Cumhuriyet Halk Partisi (CHP), İstanbul Cumhuriyet Başsavcısı Akın Gürlek hakkında Hakimler ve Savcılar Kurulu’na (HSK) resmi şikayet dilekçesi sundu.
Parti, Gürlek’in “cumhuriyet savcılığı göreviyle bağdaşmayan özel bir görevi üstlendiğini” ileri sürdü. Bu adım, CHP Genel Başkanı Özgür Özel’in son haftalarda sertleşen siyasi söylemleri ve miting konuşmaları sonrasında geldi.
Özgür Özel’in Ümraniye Mitinginde Sert Mesajlar
CHP’nin “Millet İradesine Sahip Çıkıyor” mitinglerinin bu haftaki durağı İstanbul Ümraniye oldu. Burada konuşan Özgür Özel, dolaylı olarak Cumhurbaşkanı Recep Tayyip Erdoğan’ı eleştirerek dikkat çeken ifadeler kullandı.
Özel, “Bundan sonra etrafındakilere talimat verdiğinde bizimle uğraşan itine köpeğine sahip çık” sözleriyle Başsavcı Akın Gürlek’i hedef aldı. Bu çıkışın ardından İstanbul Cumhuriyet Başsavcılığı, Özel hakkında “Cumhurbaşkanına hakaret” ve “kamu görevlisine görevinden dolayı hakaret” suçlarından soruşturma başlattı.

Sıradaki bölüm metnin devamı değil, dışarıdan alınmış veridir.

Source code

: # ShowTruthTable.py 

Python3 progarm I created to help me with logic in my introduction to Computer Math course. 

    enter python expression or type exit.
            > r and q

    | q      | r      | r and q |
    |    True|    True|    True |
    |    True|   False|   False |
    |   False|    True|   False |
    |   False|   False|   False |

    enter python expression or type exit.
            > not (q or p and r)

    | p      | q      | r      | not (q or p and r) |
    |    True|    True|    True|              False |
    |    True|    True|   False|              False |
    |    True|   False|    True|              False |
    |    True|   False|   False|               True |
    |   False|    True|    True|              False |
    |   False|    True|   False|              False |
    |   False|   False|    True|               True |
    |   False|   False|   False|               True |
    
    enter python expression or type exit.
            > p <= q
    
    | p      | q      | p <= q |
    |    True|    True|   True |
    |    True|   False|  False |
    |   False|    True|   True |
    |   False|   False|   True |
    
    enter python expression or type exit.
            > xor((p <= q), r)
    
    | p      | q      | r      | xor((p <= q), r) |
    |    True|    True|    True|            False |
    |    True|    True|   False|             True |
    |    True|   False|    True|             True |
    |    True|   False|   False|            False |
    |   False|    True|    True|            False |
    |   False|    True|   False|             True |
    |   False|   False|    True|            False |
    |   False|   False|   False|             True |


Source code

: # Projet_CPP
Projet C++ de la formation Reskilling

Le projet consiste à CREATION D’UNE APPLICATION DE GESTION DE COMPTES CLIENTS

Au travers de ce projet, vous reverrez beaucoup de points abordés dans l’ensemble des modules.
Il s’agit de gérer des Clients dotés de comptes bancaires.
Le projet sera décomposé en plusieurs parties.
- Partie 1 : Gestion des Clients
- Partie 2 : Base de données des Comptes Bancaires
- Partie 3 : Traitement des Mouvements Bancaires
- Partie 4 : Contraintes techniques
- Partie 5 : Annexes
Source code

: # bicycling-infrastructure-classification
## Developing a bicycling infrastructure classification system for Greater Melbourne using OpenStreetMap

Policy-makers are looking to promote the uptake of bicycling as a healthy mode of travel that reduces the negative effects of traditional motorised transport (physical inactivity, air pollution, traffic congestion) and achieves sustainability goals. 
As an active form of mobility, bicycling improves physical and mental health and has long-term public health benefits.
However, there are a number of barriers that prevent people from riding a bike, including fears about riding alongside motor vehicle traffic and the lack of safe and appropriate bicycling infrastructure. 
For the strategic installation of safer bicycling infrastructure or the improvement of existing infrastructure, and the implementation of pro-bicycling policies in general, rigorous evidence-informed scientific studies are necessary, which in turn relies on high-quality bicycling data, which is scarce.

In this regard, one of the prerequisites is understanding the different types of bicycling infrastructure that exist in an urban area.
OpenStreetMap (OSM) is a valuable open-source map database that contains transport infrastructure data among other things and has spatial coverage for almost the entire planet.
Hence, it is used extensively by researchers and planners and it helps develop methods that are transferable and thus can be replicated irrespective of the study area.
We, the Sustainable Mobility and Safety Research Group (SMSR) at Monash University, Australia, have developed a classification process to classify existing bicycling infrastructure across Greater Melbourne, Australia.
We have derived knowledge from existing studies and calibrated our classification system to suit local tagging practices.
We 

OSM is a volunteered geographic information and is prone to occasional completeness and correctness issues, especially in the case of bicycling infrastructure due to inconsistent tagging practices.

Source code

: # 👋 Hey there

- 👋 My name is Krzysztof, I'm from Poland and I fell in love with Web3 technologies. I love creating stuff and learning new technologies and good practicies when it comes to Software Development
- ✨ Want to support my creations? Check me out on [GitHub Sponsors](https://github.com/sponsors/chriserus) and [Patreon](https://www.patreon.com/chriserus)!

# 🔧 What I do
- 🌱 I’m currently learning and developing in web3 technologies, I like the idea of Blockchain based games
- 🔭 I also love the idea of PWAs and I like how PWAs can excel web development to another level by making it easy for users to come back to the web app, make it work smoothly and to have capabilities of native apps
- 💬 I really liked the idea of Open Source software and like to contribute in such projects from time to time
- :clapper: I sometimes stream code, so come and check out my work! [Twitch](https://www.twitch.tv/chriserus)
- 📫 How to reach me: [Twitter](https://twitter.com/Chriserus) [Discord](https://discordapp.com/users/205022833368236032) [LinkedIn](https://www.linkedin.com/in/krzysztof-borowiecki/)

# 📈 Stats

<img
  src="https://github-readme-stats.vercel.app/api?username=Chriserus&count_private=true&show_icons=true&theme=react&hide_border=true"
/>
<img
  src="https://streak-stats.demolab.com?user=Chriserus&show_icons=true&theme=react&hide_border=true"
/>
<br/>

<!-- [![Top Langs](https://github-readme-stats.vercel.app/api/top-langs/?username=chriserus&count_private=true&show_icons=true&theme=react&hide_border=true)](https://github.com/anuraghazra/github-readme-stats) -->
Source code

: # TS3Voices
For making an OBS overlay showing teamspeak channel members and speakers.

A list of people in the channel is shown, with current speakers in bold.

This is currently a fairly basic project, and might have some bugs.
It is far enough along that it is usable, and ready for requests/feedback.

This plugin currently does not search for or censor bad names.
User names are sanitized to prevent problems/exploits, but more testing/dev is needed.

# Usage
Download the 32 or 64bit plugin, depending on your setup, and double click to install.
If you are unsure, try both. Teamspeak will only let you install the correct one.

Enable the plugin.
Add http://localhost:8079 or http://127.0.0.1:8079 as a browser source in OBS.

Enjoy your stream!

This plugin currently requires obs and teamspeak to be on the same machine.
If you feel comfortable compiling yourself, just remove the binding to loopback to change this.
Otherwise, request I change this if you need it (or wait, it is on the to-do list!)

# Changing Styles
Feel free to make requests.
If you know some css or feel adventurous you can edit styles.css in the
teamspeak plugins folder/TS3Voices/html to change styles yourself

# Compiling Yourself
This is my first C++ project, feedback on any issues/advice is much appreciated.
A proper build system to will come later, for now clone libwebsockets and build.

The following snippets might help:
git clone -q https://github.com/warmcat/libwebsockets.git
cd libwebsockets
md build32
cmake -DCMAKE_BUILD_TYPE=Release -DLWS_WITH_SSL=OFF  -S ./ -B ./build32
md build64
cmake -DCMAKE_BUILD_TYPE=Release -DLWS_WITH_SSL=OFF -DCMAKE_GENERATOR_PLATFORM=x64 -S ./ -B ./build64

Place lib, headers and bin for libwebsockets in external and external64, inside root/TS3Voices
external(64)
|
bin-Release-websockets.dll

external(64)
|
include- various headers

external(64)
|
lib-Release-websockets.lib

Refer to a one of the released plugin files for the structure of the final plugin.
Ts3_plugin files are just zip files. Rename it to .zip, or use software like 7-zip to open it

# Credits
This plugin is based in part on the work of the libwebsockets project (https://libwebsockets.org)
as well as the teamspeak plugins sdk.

CHP’den HSK’ya Resmi Başvuru
Gelişmelerin ardından CHP, Başsavcı Akın Gürlek’in görevine ilişkin hukuki süreci başlattı. Partinin HSK’ya sunduğu dilekçede, Gürlek’in adli görevleriyle bağdaşmayan bir özel görev üstlendiği belirtildi. Dilekçede, hem adli hem de idari yönden soruşturma açılması talep edildi.
Atama Sürecine İtiraz
CHP’nin dilekçesinde, Akın Gürlek’in 2 Ekim 2024 tarihli HSK kararıyla İstanbul Cumhuriyet Başsavcılığına atanmasına da dikkat çekildi. Söz konusu atamanın, Anayasa ve 2802 sayılı Hakimler ve Savcılar Kanunu’nun ilgili maddelerine aykırı olduğu öne sürüldü.
Parti, bu gerekçeyle 2 Aralık 2024’te HSK’ya başvuruda bulunmuş, 30 gün içinde yanıt alınamayınca da Ankara 21. İdare Mahkemesi’nde atama kararının iptali için dava açmıştı.
“Lüksemburg Şirketi” İddiası
CHP’nin yeni şikayetinde en dikkat çekici nokta, Akın Gürlek’in Lüksemburg merkezli Etimine S.A. isimli şirkette yönetim kurulu üyeliği yaptığı iddiası oldu. Özgür Özel, bu bilgiyi Ümraniye mitinginde kamuoyuna açıklamıştı.
Dilekçede, “Adalet Bakan Yardımcılığı görevi hakim ve savcı hükümlerine tabidir; bu statüdeki kişilerin özel bir şirkette yöneticilik yapması mümkün değildir” ifadeleriyle, Gürlek’in şirket bağlantısının yasalara aykırı olduğu savunuldu.